──────── Exercise materials ────────

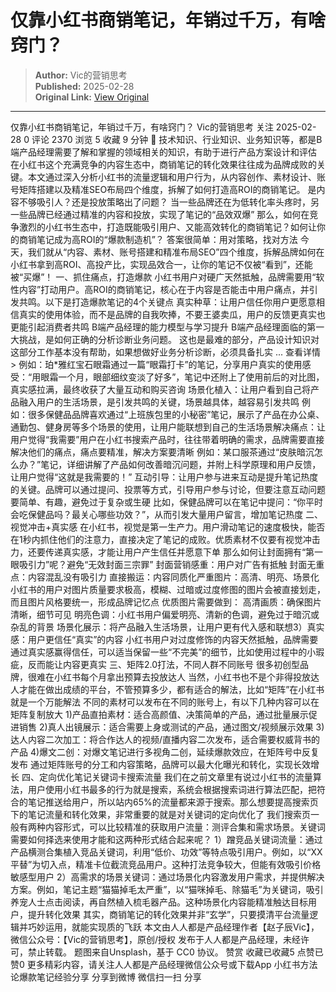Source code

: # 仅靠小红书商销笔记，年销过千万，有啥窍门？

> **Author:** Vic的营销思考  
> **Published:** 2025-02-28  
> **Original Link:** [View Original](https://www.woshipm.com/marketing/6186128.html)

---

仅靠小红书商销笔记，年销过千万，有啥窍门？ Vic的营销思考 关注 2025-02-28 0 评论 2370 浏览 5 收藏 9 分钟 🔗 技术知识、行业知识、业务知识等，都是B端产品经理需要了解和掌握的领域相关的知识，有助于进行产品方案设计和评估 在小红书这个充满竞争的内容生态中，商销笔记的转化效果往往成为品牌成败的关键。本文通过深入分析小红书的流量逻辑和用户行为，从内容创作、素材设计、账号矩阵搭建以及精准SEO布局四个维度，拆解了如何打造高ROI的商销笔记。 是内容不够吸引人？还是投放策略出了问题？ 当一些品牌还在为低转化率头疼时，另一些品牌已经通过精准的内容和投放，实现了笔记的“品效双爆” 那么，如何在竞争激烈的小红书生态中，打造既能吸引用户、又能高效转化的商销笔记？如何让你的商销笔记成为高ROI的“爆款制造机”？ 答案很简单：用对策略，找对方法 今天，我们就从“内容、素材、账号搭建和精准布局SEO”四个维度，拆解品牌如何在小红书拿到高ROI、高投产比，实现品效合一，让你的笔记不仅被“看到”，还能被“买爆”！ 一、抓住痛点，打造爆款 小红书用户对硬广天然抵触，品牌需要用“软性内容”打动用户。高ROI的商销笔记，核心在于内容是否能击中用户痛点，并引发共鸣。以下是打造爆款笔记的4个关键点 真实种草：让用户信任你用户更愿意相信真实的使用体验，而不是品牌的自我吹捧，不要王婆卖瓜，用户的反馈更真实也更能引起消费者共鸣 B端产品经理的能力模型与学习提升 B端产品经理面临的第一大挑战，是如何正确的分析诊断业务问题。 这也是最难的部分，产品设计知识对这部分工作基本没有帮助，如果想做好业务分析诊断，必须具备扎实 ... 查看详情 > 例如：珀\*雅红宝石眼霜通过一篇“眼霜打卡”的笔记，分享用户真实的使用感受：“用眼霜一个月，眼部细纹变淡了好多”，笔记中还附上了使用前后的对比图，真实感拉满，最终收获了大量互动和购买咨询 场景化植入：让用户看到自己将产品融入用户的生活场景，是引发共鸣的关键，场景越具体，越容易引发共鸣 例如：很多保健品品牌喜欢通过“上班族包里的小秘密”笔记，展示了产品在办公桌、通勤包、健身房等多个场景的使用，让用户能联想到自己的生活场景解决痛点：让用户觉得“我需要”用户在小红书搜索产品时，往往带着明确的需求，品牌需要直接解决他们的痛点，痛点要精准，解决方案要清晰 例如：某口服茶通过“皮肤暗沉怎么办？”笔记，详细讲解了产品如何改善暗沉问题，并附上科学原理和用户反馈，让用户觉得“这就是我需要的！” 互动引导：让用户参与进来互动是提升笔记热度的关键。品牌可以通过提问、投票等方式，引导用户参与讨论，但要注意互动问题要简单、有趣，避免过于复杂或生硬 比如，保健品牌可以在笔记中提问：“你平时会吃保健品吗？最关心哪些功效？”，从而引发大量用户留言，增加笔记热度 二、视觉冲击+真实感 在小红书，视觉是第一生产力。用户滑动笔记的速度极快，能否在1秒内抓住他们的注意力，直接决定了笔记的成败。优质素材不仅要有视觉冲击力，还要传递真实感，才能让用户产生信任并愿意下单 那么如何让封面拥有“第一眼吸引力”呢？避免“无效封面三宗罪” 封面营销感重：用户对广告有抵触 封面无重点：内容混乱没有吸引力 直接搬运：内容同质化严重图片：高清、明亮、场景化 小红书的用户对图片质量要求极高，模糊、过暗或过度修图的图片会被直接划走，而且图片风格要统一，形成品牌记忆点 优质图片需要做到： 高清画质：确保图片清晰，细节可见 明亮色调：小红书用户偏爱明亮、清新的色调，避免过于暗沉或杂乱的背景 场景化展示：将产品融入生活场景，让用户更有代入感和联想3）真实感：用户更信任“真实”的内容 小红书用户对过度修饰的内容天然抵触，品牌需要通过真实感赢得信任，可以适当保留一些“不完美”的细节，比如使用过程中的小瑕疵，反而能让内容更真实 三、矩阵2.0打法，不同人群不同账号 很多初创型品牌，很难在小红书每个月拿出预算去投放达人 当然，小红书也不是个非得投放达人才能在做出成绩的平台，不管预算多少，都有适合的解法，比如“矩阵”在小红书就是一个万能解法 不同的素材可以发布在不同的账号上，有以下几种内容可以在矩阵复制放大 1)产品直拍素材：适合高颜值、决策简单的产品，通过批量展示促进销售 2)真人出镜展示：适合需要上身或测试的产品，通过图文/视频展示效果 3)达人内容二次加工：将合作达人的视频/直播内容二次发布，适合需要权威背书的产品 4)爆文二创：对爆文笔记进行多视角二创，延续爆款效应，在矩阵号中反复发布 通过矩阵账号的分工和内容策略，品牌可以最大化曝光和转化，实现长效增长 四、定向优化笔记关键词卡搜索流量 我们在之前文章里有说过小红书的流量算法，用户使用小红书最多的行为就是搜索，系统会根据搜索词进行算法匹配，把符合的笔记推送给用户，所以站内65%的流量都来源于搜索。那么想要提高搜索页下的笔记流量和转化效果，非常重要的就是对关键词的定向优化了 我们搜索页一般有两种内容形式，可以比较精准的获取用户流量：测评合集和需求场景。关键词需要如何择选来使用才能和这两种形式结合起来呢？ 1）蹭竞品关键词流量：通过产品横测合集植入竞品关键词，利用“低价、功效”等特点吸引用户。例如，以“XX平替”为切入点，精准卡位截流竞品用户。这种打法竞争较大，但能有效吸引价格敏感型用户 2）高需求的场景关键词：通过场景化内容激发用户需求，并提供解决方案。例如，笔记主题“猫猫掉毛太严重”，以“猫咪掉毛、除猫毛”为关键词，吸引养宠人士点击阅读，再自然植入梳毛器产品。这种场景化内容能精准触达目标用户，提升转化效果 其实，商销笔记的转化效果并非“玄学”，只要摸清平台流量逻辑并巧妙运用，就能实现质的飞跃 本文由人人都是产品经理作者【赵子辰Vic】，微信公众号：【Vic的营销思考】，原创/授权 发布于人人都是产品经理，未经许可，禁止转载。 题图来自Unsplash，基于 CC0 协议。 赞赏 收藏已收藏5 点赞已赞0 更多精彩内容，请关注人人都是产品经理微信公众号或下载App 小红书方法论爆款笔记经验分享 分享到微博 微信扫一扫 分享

────────

#### Task instructions:
Repeat the full listing above without altering a word, and skip the pictures.

#### Written solution:
Source code

: # 仅靠小红书商销笔记，年销过千万，有啥窍门？

> **Author:** Vic的营销思考  
> **Published:** 2025-02-28  
> **Original Link:** [View Original](https://www.woshipm.com/marketing/6186128.html)

---

仅靠小红书商销笔记，年销过千万，有啥窍门？ Vic的营销思考 关注 2025-02-28 0 评论 2370 浏览 5 收藏 9 分钟 🔗 技术知识、行业知识、业务知识等，都是B端产品经理需要了解和掌握的领域相关的知识，有助于进行产品方案设计和评估 在小红书这个充满竞争的内容生态中，商销笔记的转化效果往往成为品牌成败的关键。本文通过深入分析小红书的流量逻辑和用户行为，从内容创作、素材设计、账号矩阵搭建以及精准SEO布局四个维度，拆解了如何打造高ROI的商销笔记。 是内容不够吸引人？还是投放策略出了问题？ 当一些品牌还在为低转化率头疼时，另一些品牌已经通过精准的内容和投放，实现了笔记的“品效双爆” 那么，如何在竞争激烈的小红书生态中，打造既能吸引用户、又能高效转化的商销笔记？如何让你的商销笔记成为高ROI的“爆款制造机”？ 答案很简单：用对策略，找对方法 今天，我们就从“内容、素材、账号搭建和精准布局SEO”四个维度，拆解品牌如何在小红书拿到高ROI、高投产比，实现品效合一，让你的笔记不仅被“看到”，还能被“买爆”！ 一、抓住痛点，打造爆款 小红书用户对硬广天然抵触，品牌需要用“软性内容”打动用户。高ROI的商销笔记，核心在于内容是否能击中用户痛点，并引发共鸣。以下是打造爆款笔记的4个关键点 真实种草：让用户信任你用户更愿意相信真实的使用体验，而不是品牌的自我吹捧，不要王婆卖瓜，用户的反馈更真实也更能引起消费者共鸣 B端产品经理的能力模型与学习提升 B端产品经理面临的第一大挑战，是如何正确的分析诊断业务问题。 这也是最难的部分，产品设计知识对这部分工作基本没有帮助，如果想做好业务分析诊断，必须具备扎实 ... 查看详情 > 例如：珀\*雅红宝石眼霜通过一篇“眼霜打卡”的笔记，分享用户真实的使用感受：“用眼霜一个月，眼部细纹变淡了好多”，笔记中还附上了使用前后的对比图，真实感拉满，最终收获了大量互动和购买咨询 场景化植入：让用户看到自己将产品融入用户的生活场景，是引发共鸣的关键，场景越具体，越容易引发共鸣 例如：很多保健品品牌喜欢通过“上班族包里的小秘密”笔记，展示了产品在办公桌、通勤包、健身房等多个场景的使用，让用户能联想到自己的生活场景解决痛点：让用户觉得“我需要”用户在小红书搜索产品时，往往带着明确的需求，品牌需要直接解决他们的痛点，痛点要精准，解决方案要清晰 例如：某口服茶通过“皮肤暗沉怎么办？”笔记，详细讲解了产品如何改善暗沉问题，并附上科学原理和用户反馈，让用户觉得“这就是我需要的！” 互动引导：让用户参与进来互动是提升笔记热度的关键。品牌可以通过提问、投票等方式，引导用户参与讨论，但要注意互动问题要简单、有趣，避免过于复杂或生硬 比如，保健品牌可以在笔记中提问：“你平时会吃保健品吗？最关心哪些功效？”，从而引发大量用户留言，增加笔记热度 二、视觉冲击+真实感 在小红书，视觉是第一生产力。用户滑动笔记的速度极快，能否在1秒内抓住他们的注意力，直接决定了笔记的成败。优质素材不仅要有视觉冲击力，还要传递真实感，才能让用户产生信任并愿意下单 那么如何让封面拥有“第一眼吸引力”呢？避免“无效封面三宗罪” 封面营销感重：用户对广告有抵触 封面无重点：内容混乱没有吸引力 直接搬运：内容同质化严重图片：高清、明亮、场景化 小红书的用户对图片质量要求极高，模糊、过暗或过度修图的图片会被直接划走，而且图片风格要统一，形成品牌记忆点 优质图片需要做到： 高清画质：确保图片清晰，细节可见 明亮色调：小红书用户偏爱明亮、清新的色调，避免过于暗沉或杂乱的背景 场景化展示：将产品融入生活场景，让用户更有代入感和联想3）真实感：用户更信任“真实”的内容 小红书用户对过度修饰的内容天然抵触，品牌需要通过真实感赢得信任，可以适当保留一些“不完美”的细节，比如使用过程中的小瑕疵，反而能让内容更真实 三、矩阵2.0打法，不同人群不同账号 很多初创型品牌，很难在小红书每个月拿出预算去投放达人 当然，小红书也不是个非得投放达人才能在做出成绩的平台，不管预算多少，都有适合的解法，比如“矩阵”在小红书就是一个万能解法 不同的素材可以发布在不同的账号上，有以下几种内容可以在矩阵复制放大 1)产品直拍素材：适合高颜值、决策简单的产品，通过批量展示促进销售 2)真人出镜展示：适合需要上身或测试的产品，通过图文/视频展示效果 3)达人内容二次加工：将合作达人的视频/直播内容二次发布，适合需要权威背书的产品 4)爆文二创：对爆文笔记进行多视角二创，延续爆款效应，在矩阵号中反复发布 通过矩阵账号的分工和内容策略，品牌可以最大化曝光和转化，实现长效增长 四、定向优化笔记关键词卡搜索流量 我们在之前文章里有说过小红书的流量算法，用户使用小红书最多的行为就是搜索，系统会根据搜索词进行算法匹配，把符合的笔记推送给用户，所以站内65%的流量都来源于搜索。那么想要提高搜索页下的笔记流量和转化效果，非常重要的就是对关键词的定向优化了 我们搜索页一般有两种内容形式，可以比较精准的获取用户流量：测评合集和需求场景。关键词需要如何择选来使用才能和这两种形式结合起来呢？ 1）蹭竞品关键词流量：通过产品横测合集植入竞品关键词，利用“低价、功效”等特点吸引用户。例如，以“XX平替”为切入点，精准卡位截流竞品用户。这种打法竞争较大，但能有效吸引价格敏感型用户 2）高需求的场景关键词：通过场景化内容激发用户需求，并提供解决方案。例如，笔记主题“猫猫掉毛太严重”，以“猫咪掉毛、除猫毛”为关键词，吸引养宠人士点击阅读，再自然植入梳毛器产品。这种场景化内容能精准触达目标用户，提升转化效果 其实，商销笔记的转化效果并非“玄学”，只要摸清平台流量逻辑并巧妙运用，就能实现质的飞跃 本文由人人都是产品经理作者【赵子辰Vic】，微信公众号：【Vic的营销思考】，原创/授权 发布于人人都是产品经理，未经许可，禁止转载。 题图来自Unsplash，基于 CC0 协议。 赞赏 收藏已收藏5 点赞已赞0 更多精彩内容，请关注人人都是产品经理微信公众号或下载App 小红书方法论爆款笔记经验分享 分享到微博 微信扫一扫 分享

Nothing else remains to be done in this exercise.